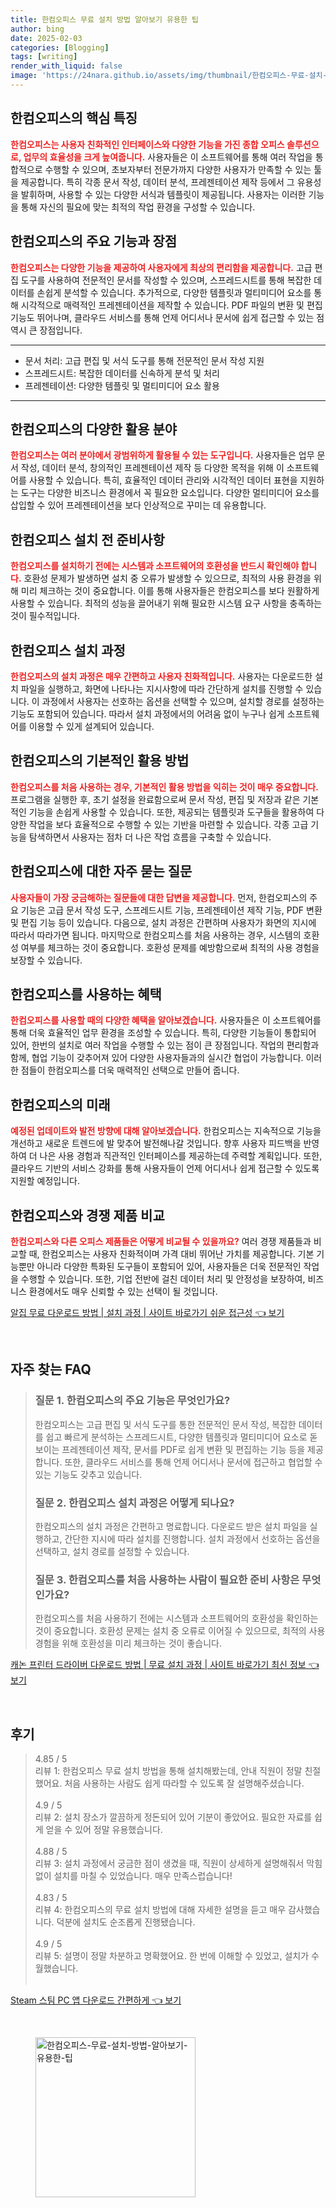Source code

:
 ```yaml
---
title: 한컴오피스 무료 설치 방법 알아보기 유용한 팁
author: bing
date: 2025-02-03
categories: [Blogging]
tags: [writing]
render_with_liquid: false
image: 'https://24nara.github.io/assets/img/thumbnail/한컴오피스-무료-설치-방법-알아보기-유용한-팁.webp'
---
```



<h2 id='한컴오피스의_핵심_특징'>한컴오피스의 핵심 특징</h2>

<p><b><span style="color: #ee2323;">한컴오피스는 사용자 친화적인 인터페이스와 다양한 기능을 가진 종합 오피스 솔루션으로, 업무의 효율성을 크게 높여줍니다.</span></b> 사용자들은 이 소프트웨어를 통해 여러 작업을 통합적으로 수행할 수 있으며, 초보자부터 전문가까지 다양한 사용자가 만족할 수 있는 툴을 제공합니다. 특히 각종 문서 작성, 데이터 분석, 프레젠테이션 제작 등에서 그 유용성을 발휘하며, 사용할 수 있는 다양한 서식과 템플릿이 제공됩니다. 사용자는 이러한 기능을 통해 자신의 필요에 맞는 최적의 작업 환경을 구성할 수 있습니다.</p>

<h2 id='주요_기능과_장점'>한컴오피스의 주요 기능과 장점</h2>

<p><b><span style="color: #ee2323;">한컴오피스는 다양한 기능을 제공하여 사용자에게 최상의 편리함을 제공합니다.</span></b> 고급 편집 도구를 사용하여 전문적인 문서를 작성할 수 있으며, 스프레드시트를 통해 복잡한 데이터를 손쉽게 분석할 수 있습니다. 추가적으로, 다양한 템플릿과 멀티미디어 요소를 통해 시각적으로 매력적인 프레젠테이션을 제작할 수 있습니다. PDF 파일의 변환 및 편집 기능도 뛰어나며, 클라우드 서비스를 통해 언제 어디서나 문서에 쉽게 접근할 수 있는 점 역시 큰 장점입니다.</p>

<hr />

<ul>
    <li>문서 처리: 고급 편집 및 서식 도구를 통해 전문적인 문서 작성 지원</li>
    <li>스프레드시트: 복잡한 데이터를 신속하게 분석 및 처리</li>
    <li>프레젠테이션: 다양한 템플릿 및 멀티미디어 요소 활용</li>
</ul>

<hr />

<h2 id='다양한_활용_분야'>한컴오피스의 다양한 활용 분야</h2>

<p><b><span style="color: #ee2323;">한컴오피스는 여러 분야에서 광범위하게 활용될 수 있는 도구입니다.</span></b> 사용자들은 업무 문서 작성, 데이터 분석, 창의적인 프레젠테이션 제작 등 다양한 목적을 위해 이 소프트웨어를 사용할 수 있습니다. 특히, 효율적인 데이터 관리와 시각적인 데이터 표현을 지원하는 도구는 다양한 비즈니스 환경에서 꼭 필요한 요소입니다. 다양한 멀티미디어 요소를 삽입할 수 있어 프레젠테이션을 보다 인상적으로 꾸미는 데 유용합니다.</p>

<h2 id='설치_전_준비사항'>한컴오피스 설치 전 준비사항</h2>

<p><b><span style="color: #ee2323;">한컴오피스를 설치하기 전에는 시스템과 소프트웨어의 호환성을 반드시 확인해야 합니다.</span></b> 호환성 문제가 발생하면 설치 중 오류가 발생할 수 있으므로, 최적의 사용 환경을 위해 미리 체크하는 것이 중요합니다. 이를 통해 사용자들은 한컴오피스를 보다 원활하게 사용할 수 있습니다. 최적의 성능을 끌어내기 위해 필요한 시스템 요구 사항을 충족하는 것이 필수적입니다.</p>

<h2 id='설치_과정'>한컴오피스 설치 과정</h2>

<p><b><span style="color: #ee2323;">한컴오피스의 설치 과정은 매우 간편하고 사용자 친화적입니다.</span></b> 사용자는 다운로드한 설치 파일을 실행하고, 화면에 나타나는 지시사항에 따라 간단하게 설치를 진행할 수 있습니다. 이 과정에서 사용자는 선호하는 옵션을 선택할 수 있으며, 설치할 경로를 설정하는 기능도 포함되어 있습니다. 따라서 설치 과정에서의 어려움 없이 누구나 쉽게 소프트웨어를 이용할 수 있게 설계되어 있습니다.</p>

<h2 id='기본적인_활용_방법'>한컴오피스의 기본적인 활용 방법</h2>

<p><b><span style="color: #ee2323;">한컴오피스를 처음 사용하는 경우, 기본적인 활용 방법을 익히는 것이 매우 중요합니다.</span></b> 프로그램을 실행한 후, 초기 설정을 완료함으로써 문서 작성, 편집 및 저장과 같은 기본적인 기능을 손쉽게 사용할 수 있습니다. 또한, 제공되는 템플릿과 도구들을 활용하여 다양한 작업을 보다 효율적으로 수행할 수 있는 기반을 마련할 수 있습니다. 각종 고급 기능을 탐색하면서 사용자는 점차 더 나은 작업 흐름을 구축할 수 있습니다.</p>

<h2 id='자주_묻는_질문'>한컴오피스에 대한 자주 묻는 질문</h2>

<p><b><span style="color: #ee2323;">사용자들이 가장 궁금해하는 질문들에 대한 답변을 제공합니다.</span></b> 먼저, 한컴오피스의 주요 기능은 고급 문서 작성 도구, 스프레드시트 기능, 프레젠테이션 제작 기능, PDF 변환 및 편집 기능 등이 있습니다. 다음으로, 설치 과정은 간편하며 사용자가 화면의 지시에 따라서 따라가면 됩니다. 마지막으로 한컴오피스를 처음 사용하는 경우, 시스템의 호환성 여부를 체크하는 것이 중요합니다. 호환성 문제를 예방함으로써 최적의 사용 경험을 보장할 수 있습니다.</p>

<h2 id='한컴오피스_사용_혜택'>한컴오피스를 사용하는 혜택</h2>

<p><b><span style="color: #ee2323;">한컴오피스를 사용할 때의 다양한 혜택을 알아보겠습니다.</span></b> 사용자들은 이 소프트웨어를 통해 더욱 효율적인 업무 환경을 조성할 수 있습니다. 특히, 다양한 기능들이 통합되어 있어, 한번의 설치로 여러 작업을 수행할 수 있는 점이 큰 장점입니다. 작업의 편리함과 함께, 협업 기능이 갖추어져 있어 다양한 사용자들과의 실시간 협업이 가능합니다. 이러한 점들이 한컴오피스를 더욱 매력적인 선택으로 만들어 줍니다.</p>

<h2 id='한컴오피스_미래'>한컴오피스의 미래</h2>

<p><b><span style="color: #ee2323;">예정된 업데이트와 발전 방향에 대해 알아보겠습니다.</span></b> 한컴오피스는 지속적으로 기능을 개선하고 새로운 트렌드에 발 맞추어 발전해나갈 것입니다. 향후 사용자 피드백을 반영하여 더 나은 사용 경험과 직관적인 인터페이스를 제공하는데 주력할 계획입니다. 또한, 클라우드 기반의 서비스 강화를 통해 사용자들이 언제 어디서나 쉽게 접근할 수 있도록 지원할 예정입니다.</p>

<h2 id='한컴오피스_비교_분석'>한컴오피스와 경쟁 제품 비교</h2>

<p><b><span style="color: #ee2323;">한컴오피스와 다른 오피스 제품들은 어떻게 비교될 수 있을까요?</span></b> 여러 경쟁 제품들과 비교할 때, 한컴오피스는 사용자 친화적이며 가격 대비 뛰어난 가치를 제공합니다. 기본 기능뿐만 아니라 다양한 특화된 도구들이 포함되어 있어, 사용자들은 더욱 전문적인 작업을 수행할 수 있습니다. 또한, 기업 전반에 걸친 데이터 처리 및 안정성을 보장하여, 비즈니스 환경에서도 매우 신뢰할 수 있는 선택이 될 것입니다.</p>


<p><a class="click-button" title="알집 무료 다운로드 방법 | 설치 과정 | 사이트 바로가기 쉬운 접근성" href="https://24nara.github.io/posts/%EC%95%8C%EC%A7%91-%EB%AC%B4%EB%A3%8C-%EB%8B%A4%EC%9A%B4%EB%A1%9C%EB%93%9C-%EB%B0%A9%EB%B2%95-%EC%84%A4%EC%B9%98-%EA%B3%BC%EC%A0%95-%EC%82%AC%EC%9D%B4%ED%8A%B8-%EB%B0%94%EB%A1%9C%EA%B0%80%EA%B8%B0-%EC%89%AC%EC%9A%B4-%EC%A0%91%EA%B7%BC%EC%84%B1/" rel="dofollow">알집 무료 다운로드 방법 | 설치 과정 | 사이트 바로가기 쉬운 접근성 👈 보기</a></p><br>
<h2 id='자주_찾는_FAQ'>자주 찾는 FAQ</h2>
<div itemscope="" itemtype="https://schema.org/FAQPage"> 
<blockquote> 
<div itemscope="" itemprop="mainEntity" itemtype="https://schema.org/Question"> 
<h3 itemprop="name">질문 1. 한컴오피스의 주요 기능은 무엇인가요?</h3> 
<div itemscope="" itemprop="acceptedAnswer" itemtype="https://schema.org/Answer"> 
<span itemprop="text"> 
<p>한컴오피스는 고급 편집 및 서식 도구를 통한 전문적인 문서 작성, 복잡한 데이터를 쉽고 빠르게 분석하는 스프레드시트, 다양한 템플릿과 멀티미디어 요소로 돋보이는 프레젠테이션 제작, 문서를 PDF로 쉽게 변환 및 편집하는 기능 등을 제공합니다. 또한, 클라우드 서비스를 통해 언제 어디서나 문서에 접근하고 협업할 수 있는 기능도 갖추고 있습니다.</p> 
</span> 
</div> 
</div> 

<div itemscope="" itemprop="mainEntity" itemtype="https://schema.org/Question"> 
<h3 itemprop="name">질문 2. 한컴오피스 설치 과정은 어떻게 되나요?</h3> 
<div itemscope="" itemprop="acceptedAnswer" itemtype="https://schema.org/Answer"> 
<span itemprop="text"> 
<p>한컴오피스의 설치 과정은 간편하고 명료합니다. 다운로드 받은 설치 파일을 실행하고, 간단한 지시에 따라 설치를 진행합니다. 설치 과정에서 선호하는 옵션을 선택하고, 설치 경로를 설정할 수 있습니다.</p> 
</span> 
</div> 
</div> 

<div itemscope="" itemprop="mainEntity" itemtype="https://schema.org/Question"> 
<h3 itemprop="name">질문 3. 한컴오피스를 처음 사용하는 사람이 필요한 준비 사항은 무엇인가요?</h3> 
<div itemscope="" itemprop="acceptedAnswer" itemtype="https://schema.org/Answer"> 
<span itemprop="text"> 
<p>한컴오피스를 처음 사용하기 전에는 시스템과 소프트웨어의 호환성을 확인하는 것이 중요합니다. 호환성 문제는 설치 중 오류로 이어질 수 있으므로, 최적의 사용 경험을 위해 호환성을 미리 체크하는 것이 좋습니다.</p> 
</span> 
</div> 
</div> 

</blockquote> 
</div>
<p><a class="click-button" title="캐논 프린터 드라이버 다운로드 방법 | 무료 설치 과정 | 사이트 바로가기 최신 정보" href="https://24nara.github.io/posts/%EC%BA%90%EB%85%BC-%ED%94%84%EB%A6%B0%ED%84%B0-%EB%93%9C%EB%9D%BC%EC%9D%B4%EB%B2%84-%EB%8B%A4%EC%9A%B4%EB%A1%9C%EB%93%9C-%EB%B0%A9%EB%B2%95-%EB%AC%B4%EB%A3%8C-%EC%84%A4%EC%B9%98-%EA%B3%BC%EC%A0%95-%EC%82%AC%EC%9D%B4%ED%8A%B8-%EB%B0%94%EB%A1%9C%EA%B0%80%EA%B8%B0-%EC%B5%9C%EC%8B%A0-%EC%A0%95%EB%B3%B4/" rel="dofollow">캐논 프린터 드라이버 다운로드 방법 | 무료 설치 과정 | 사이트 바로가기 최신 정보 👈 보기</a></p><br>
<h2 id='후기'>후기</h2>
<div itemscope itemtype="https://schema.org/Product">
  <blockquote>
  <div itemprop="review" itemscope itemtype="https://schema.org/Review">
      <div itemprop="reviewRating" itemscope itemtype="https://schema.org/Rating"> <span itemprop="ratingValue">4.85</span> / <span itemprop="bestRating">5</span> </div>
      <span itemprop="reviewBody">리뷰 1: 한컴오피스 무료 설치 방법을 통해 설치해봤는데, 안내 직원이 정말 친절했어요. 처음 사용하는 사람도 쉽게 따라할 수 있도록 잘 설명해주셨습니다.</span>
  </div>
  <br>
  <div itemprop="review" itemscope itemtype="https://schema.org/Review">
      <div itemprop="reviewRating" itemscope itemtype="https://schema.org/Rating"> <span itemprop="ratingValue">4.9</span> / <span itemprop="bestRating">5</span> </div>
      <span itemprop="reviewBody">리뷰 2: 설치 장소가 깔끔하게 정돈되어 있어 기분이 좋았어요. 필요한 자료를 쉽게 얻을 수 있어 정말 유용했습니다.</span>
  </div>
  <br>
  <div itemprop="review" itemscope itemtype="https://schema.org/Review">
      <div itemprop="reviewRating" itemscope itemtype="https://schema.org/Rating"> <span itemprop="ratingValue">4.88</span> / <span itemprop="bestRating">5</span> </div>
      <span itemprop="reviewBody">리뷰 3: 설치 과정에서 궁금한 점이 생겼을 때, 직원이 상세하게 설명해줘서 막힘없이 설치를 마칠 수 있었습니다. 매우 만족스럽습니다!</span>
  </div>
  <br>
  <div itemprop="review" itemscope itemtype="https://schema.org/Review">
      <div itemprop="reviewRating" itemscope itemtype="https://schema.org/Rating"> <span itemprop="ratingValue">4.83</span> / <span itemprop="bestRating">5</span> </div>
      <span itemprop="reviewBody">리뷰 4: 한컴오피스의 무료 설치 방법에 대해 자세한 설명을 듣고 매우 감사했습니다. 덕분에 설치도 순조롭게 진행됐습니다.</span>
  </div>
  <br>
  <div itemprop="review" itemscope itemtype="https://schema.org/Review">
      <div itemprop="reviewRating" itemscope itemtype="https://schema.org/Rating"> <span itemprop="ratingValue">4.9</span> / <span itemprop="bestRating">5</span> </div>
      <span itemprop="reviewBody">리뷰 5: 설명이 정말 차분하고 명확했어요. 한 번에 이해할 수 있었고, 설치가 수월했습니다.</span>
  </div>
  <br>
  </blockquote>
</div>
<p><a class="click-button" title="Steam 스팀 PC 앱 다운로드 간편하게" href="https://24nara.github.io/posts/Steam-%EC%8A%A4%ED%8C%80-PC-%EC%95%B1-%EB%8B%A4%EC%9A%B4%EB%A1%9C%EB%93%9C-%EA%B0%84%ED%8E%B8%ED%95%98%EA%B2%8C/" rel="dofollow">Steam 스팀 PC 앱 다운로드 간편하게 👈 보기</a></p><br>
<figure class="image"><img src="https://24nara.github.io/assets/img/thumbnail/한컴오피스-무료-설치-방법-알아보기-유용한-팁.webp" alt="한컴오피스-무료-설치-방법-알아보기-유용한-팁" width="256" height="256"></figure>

==

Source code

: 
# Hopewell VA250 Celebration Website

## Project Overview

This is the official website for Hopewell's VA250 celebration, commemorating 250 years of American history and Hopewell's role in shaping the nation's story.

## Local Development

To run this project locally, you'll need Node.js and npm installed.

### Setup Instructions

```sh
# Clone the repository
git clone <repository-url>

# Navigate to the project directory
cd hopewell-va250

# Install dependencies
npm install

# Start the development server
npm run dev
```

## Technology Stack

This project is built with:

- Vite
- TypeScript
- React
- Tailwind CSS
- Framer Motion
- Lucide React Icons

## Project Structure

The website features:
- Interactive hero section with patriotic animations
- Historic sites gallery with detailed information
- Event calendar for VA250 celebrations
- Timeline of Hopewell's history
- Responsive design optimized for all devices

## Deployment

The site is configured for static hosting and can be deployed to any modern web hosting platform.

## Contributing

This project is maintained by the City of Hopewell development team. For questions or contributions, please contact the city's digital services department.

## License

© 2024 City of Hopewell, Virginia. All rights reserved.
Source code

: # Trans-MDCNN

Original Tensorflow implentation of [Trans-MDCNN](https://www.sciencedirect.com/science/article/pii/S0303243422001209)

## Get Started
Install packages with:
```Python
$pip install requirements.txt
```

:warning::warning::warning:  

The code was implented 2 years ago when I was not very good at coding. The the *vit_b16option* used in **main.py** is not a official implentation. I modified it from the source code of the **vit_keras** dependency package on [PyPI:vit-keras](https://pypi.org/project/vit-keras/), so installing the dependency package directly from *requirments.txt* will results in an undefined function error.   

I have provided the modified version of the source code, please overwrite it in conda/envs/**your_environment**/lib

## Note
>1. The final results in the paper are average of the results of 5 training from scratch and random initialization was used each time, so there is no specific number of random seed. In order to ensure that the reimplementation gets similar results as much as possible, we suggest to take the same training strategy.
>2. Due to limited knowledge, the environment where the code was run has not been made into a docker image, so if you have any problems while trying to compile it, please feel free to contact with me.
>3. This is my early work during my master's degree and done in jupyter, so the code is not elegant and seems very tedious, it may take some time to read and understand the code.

...

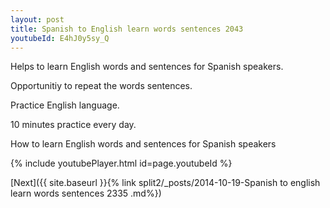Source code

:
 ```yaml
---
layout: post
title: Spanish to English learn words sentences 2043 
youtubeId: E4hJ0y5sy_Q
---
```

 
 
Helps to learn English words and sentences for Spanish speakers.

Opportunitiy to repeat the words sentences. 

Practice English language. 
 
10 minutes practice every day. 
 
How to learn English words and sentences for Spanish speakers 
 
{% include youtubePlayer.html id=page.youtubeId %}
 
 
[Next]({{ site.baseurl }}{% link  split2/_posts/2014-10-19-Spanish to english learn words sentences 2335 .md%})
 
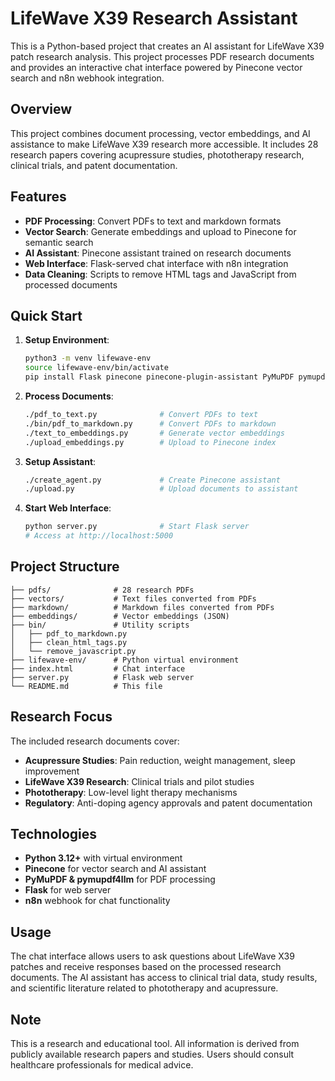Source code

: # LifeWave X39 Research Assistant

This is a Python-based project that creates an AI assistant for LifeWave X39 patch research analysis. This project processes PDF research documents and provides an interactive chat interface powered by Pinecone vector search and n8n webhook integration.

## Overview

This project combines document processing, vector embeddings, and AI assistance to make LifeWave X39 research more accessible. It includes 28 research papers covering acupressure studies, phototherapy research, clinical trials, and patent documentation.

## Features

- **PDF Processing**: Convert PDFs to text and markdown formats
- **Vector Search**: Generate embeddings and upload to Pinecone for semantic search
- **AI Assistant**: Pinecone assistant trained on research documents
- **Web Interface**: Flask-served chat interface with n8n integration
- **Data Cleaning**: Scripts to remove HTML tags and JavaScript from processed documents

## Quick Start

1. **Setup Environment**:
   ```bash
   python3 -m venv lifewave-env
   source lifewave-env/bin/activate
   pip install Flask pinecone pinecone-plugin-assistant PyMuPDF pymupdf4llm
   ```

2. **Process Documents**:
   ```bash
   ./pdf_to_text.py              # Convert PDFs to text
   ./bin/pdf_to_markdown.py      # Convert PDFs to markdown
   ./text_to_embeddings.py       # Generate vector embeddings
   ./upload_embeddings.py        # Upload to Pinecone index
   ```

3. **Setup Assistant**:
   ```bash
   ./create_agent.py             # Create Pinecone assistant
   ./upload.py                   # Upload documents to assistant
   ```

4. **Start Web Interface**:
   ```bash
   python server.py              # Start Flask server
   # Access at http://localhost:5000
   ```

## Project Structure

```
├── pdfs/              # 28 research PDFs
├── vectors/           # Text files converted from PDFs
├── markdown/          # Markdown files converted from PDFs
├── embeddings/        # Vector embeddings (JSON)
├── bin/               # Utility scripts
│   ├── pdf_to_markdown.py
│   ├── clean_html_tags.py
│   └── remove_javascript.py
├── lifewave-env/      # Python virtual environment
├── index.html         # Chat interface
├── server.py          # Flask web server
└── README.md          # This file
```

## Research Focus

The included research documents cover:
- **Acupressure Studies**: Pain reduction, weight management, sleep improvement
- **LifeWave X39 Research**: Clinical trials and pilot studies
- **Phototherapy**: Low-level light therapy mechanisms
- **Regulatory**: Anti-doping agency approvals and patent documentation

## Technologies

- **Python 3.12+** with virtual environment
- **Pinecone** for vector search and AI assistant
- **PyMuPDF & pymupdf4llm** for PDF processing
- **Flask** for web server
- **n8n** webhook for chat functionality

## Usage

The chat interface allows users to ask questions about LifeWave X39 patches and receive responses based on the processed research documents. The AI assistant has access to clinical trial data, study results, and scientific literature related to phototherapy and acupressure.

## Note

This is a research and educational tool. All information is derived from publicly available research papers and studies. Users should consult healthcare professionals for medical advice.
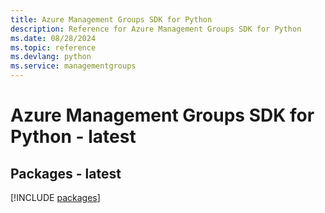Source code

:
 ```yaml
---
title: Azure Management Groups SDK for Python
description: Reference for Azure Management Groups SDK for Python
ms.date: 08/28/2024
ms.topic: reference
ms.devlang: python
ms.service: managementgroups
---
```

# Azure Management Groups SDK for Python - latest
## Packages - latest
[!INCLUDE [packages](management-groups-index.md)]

**Work required:** For the records above, give the number of lines that include the string "비즈니스", with nothing added.

**Answer space:** 2